Global hackathon champions private on-device personal AI apps
A global hackathon spanning London, Boston, and San Francisco has brought together hundreds of developers to advance personal AI that runs directly on consumer devices, without requiring cloud-based infrastructure.
Collaboration across cities
Cactus Compute joined forces with Nothing and Hugging Face for a 24-hour competition designed to push the boundaries of on-device artificial intelligence. The event attracted participants both on-site and online, highlighting a shared commitment to developing AI systems that offer data privacy, real-time responsiveness, and offline functionality.
On-device AI focus
The central aim was to demonstrate that the next phase of personal AI will rely on edge computing instead of the cloud. Developers competed by building mobile applications that use local AI inference, rather than communicating constantly with remote servers. This approach addresses user concerns over data privacy and gives applications the ability to function reliably even without internet connectivity.

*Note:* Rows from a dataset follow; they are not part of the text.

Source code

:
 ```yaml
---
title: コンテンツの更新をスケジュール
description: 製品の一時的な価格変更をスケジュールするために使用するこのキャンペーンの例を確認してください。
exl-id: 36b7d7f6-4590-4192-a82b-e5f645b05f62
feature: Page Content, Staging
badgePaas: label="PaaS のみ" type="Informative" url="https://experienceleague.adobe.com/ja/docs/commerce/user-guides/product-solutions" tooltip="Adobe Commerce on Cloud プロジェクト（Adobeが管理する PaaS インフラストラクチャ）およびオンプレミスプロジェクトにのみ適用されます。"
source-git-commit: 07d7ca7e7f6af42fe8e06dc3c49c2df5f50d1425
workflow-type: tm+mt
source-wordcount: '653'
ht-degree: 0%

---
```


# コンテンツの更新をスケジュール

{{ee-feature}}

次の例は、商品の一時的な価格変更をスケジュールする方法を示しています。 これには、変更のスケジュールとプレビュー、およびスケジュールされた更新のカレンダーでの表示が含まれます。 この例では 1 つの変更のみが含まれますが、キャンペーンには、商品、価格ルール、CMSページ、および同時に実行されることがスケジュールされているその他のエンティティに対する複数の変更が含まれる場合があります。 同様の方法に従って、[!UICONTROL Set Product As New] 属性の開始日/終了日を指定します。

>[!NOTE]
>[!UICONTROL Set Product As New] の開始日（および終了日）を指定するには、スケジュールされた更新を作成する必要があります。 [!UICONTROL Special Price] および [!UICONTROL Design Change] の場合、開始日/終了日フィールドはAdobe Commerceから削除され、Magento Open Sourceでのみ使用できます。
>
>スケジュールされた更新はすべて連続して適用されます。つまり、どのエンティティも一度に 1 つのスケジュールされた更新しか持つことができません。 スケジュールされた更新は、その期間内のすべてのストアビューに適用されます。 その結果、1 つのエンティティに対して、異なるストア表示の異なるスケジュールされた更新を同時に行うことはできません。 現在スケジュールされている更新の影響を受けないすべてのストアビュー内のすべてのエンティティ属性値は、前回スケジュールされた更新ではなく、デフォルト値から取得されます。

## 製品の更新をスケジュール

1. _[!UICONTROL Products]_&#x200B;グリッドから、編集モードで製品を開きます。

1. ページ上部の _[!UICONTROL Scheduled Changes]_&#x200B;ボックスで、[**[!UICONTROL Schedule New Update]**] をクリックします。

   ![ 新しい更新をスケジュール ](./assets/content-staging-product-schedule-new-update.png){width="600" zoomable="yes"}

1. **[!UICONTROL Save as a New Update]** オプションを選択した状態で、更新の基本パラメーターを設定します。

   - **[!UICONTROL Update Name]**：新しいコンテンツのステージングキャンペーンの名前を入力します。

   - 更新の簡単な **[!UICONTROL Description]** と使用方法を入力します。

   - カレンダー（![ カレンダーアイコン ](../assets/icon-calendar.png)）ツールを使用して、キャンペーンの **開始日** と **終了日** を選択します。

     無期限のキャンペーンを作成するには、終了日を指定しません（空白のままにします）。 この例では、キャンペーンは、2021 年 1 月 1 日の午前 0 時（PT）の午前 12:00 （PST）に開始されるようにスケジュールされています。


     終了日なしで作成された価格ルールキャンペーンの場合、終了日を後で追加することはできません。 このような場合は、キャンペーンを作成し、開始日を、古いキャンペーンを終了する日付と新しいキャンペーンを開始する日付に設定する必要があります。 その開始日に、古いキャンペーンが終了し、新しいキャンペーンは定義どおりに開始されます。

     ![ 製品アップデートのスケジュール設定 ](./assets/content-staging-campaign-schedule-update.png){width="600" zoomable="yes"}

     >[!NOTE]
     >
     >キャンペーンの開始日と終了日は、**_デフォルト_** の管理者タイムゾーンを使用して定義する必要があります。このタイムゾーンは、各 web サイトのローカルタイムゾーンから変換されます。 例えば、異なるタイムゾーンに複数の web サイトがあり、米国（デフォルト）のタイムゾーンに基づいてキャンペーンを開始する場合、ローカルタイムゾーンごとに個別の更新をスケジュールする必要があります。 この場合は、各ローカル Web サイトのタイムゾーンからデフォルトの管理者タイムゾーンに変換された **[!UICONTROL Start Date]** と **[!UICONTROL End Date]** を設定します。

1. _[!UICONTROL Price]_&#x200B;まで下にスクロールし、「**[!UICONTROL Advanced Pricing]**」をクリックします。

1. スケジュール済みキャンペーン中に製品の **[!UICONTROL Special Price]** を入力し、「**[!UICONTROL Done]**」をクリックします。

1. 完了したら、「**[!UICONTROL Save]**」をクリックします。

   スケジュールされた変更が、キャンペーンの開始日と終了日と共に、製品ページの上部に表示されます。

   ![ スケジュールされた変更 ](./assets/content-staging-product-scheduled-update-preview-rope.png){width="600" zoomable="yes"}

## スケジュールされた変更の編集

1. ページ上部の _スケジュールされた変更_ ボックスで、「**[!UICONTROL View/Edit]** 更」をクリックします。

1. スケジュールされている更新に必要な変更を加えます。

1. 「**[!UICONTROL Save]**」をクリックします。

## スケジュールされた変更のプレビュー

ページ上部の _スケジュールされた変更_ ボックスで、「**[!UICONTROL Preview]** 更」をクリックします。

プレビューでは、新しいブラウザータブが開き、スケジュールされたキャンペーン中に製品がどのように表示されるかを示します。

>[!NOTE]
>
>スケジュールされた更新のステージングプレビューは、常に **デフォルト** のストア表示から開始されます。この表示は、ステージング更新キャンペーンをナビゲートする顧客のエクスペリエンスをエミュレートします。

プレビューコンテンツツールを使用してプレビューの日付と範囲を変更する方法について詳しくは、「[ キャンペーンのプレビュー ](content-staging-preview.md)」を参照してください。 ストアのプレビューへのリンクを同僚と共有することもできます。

Participants used the Cactus SDK, a new framework built for efficient local AI processing across React Native, Flutter, Kotlin, and C++. Teams experimented with advanced models such as Liquid Foundation Models, Smol, and Qwen3, and several edge-optimised models provided by the organisers.
Competition tracks
The hackathon included three competitive tracks. The main track challenged teams to produce the most effective on-device AI mobile application. The Memory Master track encouraged efforts to develop local knowledge-base systems for small models, while Hybrid Hero prompted participants to explore hybrid strategies combining local and cloud inference.
Teams were explicitly encouraged to go beyond simplistic integrations and use local inference for meaningful user problems. Projects were assessed for their privacy, speed, and offline capability.
Winning entries
First prize went to Obi-Wan Qwenobi (InnerSense), a keyboard-focused application that monitors keystrokes across multiple apps, uses local inference to classify emotional tone, and creates private behavioural memory embeddings. All data analysis and storage remain strictly on the user's device. The team will receive a trip to San Francisco and lunch with a Y Combinator partner as their award.
Second place was won by Lucid - formerly Bscribe - for an augmented reality interface that overlays digital productivity tools on the physical environment. The solution performs all inference on-device, integrating data from email, calendar, tasks, and notes. Team members each receive a Nothing Phone (3) handset as their prize.
SDK deployment
The Cactus SDK at the centre of the event is aimed at enabling developers to create offline-capable AI applications that are both private and responsive. The platform supports integration with various popular programming languages and is designed to make high-performance inference accessible on everyday devices.
Cactus Compute described its ambitions for the technology as making AI 'cheaper, faster, private, offline-capable' and removing the dependency on cloud-based inference for personal applications.